- TASK PROMPT
Show every line in the entries below where the word "fill" appears.

- RECORDS
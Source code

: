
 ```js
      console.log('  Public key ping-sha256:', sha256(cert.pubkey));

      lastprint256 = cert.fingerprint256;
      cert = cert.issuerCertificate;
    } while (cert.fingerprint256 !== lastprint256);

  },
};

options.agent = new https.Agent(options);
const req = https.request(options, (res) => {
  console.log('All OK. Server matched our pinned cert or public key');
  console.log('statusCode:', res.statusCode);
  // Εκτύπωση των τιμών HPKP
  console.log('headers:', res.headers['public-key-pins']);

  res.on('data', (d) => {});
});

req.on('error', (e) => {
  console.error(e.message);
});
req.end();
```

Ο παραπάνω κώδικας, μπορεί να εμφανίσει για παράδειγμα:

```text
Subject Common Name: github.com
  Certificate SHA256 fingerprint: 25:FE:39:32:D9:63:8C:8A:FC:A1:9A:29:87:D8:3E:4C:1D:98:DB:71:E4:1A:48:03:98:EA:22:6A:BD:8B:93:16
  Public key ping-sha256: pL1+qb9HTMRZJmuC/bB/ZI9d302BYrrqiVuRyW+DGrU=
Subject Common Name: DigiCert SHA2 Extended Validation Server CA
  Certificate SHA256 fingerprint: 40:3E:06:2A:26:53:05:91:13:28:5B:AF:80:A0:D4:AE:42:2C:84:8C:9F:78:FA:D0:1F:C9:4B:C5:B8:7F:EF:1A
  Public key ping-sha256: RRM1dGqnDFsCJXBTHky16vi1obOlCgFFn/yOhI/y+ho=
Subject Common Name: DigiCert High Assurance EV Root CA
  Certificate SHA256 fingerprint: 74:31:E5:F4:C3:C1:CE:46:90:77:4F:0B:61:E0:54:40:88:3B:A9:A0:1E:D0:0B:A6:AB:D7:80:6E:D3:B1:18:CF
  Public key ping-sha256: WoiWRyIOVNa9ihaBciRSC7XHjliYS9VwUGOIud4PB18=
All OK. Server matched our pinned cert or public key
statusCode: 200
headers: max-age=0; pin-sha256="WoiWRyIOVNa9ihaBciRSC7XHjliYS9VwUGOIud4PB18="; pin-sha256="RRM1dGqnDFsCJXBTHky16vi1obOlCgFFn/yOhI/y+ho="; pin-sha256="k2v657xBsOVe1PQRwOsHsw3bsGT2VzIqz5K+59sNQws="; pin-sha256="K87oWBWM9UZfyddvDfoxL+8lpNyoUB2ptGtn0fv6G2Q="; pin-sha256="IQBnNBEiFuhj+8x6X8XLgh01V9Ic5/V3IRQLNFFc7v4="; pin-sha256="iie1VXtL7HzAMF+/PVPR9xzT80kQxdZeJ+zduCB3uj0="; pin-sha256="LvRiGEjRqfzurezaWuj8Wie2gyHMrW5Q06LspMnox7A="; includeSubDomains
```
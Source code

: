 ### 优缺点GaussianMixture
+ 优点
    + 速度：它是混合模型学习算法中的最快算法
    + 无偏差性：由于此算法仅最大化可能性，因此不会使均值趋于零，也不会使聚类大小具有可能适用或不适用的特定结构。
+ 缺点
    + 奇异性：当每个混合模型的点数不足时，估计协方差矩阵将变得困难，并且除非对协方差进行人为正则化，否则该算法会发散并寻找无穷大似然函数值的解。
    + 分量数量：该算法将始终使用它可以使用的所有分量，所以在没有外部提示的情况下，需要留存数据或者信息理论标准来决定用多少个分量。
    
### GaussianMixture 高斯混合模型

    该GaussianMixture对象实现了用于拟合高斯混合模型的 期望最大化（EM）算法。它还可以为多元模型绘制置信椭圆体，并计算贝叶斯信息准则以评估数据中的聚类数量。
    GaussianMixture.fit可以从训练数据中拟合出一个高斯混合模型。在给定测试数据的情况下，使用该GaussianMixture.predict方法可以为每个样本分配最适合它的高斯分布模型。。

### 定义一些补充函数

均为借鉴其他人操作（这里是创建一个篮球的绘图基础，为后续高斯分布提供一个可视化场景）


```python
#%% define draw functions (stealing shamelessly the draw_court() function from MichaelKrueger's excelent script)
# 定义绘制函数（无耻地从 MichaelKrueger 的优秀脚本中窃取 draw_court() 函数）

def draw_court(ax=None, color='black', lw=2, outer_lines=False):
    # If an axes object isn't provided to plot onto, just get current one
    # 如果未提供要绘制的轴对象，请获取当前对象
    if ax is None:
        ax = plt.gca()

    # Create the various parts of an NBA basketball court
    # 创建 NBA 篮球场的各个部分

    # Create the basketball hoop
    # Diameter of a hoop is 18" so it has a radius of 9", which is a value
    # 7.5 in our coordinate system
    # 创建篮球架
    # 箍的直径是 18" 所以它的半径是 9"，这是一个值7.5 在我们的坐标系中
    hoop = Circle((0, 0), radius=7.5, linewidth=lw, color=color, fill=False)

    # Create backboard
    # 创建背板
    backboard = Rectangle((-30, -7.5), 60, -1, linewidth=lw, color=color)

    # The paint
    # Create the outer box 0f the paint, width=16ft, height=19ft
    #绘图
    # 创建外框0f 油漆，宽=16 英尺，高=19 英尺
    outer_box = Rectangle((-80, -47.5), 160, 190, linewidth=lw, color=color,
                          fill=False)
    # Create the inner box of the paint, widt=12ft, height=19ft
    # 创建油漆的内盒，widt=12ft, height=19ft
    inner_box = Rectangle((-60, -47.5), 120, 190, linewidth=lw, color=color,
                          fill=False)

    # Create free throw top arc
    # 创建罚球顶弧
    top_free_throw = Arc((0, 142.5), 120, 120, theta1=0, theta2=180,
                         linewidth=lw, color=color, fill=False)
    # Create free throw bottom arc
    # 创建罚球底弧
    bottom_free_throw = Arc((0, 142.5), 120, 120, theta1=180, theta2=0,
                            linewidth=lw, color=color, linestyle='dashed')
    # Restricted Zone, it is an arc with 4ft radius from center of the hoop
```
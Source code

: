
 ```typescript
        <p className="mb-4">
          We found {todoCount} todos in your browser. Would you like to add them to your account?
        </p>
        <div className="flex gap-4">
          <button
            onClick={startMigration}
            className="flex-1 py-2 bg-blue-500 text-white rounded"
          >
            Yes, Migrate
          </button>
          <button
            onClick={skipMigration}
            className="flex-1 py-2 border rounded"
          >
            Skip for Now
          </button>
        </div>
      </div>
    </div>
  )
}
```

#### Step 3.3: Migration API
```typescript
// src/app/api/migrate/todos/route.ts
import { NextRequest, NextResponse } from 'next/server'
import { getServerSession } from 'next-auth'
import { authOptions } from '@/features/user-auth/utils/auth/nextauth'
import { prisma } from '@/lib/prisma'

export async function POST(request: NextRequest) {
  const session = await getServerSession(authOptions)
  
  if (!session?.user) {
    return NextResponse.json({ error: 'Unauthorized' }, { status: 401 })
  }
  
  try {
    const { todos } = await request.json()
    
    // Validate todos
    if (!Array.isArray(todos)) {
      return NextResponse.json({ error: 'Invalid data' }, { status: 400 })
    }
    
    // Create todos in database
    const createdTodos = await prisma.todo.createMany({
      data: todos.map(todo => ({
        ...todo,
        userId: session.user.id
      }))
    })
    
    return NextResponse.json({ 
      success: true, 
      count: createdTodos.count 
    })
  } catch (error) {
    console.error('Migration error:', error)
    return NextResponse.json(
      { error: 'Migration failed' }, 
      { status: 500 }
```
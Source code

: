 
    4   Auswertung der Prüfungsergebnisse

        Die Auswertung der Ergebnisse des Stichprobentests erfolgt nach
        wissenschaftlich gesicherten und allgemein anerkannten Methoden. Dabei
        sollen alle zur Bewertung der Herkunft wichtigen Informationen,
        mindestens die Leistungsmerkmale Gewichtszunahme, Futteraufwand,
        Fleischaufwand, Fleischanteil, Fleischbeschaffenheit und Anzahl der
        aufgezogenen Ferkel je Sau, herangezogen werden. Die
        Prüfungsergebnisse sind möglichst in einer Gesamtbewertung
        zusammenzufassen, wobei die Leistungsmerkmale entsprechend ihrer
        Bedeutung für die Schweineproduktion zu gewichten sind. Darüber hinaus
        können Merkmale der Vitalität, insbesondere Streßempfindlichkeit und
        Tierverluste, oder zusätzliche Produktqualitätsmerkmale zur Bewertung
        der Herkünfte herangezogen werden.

- ANSWER SECTION
    hoop = Circle((0, 0), radius=7.5, linewidth=lw, color=color, fill=False)
                          fill=False)
                          fill=False)
                         linewidth=lw, color=color, fill=False)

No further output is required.